Segment Start: EXTRACTED DATA

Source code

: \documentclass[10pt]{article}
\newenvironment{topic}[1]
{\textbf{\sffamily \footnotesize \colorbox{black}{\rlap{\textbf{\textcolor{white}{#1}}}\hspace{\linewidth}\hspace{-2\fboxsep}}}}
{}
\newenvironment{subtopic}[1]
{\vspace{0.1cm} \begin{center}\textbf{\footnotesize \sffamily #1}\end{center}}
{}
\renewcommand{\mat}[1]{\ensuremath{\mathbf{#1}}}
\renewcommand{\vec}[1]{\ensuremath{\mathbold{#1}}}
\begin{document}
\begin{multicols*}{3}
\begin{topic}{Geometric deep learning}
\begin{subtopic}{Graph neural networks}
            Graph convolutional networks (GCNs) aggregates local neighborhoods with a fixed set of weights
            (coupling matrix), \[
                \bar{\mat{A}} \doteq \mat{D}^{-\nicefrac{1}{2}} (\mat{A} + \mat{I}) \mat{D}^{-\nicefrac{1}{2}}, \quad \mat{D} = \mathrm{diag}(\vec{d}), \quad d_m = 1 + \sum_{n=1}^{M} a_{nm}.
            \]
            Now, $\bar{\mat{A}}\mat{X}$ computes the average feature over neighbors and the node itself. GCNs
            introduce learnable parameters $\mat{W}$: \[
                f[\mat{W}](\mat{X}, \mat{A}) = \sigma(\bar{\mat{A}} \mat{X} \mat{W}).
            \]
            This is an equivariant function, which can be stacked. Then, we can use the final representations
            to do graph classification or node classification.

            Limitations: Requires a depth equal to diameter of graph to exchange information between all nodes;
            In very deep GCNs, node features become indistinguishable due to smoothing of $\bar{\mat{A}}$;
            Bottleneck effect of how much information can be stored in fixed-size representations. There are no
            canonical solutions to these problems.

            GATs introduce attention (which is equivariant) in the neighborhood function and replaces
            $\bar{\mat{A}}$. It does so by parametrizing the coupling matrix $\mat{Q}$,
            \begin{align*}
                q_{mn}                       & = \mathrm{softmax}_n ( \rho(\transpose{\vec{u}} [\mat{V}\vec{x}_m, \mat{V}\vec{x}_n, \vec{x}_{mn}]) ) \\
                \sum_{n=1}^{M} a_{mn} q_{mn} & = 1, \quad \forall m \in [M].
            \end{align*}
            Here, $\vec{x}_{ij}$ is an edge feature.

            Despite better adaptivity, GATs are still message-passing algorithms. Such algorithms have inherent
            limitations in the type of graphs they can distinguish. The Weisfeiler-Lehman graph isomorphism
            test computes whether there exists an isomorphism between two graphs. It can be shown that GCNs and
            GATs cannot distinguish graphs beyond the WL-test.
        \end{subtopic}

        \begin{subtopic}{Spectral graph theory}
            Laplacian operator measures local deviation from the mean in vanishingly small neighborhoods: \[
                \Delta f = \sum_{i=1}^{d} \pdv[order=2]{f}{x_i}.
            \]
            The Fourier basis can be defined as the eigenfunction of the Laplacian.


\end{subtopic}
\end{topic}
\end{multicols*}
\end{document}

Segment End: EXTRACTED DATA

WORK TO COMPLETE →
Your reply must contain the line with "The Fourier basis" and each later line of the material, word for word, and nothing else.

RESULT →
            The Fourier basis can be defined as the eigenfunction of the Laplacian.


\end{subtopic}
\end{topic}
\end{multicols*}
\end{document}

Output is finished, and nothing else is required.